We could easily kick around those arguments all summer. But instead, let’s agree that whether it’s fact, or fiction, it’s in the Bible because it’s a story that can draw us in and also draw us out. And Godwilling, it will do so in the weeks ahead.

But let me round things off this morning by leaving you with a question, and it’s one to which I’m not sure I have the answer.

What does it say about God that his chosen medium of communication is the story? Or to put it another way, why is the Bible full of stories, and not full of nice, neat, systematic, precise doctrine?

Maybe it’s because only stories can do the sheer wonder of God and human beings justice.

Any one of us could rhyme off bare bulletpoints that describe us:

Male, Caucasian, 5’8”, British, son, husband, father, minister.

None of that’s incorrect. But if you really want to know me, you need to get beyond that. You need to hear some stories. You need to speak to my parents, my wife and kids, my friends. Then, maybe, you’ll have a better idea of who I really am.

I’m more than any formula you might derive to try and describe me. And so are you. And so is God.

Life in all its glory resists over-simplification. You need a sonnet to extol your lovers’ eyes, not an algorithm. You need a story to feed your faith, not a formula. Some things just won’t be simplified and we do them damage if we try.

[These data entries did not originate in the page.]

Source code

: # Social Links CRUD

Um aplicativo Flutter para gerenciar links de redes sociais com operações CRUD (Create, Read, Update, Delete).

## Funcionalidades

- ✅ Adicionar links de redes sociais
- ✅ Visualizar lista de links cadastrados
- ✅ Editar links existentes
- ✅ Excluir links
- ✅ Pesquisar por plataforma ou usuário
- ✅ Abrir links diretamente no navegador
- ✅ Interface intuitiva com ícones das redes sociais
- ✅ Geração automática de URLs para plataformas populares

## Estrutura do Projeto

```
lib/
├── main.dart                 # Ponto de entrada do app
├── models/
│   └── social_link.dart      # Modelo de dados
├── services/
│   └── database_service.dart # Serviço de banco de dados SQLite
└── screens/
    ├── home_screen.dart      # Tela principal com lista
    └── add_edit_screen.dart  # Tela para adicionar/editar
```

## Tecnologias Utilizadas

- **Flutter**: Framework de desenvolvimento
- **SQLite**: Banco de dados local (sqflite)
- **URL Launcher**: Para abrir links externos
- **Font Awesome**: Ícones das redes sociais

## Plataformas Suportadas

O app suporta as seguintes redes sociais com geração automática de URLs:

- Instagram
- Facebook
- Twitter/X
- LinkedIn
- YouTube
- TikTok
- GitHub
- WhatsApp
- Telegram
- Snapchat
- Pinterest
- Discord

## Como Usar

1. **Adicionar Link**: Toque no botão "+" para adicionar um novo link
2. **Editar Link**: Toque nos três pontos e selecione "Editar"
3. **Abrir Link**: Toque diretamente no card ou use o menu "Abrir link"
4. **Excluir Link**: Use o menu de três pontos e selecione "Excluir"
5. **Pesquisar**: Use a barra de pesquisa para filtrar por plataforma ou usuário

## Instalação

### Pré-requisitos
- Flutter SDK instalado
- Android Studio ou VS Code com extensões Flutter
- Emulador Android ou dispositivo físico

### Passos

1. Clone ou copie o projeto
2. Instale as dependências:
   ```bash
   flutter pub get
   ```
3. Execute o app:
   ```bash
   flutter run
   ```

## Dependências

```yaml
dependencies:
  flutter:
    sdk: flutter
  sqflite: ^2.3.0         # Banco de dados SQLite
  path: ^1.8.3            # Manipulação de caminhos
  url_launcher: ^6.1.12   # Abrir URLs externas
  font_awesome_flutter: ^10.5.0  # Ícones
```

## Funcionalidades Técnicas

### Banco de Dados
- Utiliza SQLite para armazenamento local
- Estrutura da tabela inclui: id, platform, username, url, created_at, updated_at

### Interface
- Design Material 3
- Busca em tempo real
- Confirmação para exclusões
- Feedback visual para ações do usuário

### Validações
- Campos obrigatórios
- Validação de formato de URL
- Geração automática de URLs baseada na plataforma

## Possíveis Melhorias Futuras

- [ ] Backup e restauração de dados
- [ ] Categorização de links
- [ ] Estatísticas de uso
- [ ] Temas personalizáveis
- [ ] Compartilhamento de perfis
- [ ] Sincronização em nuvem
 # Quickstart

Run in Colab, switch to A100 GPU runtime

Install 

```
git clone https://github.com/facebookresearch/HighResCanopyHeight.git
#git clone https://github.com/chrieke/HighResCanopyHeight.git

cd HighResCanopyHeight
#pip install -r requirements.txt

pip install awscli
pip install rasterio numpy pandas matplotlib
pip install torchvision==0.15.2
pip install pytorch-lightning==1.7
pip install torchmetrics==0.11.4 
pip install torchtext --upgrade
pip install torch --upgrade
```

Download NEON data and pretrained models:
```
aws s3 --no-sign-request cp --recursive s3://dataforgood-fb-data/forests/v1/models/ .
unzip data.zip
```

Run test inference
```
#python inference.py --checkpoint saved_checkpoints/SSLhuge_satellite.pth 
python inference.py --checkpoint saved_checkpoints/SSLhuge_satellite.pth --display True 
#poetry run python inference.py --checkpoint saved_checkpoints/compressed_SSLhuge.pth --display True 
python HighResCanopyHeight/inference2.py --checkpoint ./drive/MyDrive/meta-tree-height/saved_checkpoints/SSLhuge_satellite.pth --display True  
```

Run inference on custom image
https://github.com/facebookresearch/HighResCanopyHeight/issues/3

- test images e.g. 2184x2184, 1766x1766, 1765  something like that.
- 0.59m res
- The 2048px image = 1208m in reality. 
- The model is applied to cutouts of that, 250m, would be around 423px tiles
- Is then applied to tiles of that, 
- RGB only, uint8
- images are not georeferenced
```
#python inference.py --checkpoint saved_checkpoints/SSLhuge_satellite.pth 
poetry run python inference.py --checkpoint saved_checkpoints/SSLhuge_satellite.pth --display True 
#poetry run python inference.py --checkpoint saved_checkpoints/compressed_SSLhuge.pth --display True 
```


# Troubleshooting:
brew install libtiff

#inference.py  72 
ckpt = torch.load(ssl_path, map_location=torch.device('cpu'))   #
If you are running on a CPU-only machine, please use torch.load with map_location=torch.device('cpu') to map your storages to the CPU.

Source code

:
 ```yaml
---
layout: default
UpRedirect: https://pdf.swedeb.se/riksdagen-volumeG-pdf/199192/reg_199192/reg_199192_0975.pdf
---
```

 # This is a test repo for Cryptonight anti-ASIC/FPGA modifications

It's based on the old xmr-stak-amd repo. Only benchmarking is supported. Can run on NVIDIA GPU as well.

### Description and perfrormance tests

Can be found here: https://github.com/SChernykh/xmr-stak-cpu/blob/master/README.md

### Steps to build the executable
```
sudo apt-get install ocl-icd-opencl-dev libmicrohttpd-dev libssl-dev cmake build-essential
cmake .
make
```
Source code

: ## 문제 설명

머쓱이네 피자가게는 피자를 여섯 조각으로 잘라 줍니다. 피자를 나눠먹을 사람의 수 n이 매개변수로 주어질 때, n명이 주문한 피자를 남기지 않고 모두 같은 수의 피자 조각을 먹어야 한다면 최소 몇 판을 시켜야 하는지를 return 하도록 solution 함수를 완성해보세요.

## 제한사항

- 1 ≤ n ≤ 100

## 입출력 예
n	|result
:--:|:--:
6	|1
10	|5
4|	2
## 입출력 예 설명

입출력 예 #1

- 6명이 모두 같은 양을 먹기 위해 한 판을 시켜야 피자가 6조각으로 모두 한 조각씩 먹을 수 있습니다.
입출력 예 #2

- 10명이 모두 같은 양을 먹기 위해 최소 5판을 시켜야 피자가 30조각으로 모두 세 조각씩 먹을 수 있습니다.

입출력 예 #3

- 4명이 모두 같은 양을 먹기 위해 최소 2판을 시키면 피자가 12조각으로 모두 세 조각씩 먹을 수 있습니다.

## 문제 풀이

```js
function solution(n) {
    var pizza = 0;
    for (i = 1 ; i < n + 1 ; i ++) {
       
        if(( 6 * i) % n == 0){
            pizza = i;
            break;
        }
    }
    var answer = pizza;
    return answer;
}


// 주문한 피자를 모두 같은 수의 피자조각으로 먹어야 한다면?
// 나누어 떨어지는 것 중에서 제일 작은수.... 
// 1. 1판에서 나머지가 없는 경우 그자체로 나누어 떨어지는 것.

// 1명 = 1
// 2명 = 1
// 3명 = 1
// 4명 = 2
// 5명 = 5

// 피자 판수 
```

The author Donald Miller tells about his first forays into writing, and the day he attended a seminar on writing for the Christian market. The woman who was leading the seminar had a clear formula for success – you must paint a picture of great personal misery; you must talk about where you are now, having gained control over the situation that was making your miserable, and you must give the reader a three or four point plan for getting from the misery and lack of control to the joy and control you currently have. It had worked for her, and it could work for them, she argued.

Donald, in his own inimitable way, was graciously sceptical about whether this was either Biblical or helpful. So he went back to the Bible and found no three step plans. Just a bunch of messy stories about messy people. People with rough edges and dubious methods who nonetheless encountered God in real ways.

“It got me thinking that perhaps formula-type books, books that take you through a series of steps, may not be all that compatible with the Bible. I looked at all the self-help books I happened to own, the ones about losing weight, the ones about making girls like you, the ones about getting rich, the ones about starting your own pirate radio station and I realised that none of them actually helped me that much. All the promises of fulfilment really didn’t work. My life was fairly normal before I read them, meaning I had good days and bad days, and then my life was fairly normal after I read them too, meaning I still had good days and bad days. It made me wonder, honestly, if such a complex existence as the one you and I are living can really be broken down into a few steps. It seems if there were a formula to fix life, Jesus would have told us what it was.

I bring this up only because life is complex and the idea that you can break it down or fix it in a few steps is rather silly. The truth is there are a million steps and we don’t even know what the steps are, and worse, at any given moment we may not be willing or even able to take them; and still worse, they are different for you and me and they are always changing. I have come to believe the sooner we find this truth beautiful, the sooner we will fall in love with the God who keeps shaking things up, keeps changing the path, keeps rocking the boat to test our faith in Him, teaching us not to rely on easy answers, bullet points, magic mantras or genies in lamps, but rather in His guidance, His existence, His mercy and His love”.

For me, that sums it all up. Faith isn’t a three step programme. It’s a living relationship with the God who’s great overarching story of creation, fall, redemption and reconciliation is being played out across time and space. And what God wants more than anything, is that you and I gather round the campfire, open our ears and our minds, and get drawn into the tale for ourselves. Because we, just like Jonah, have our part to play in this great unfolding story.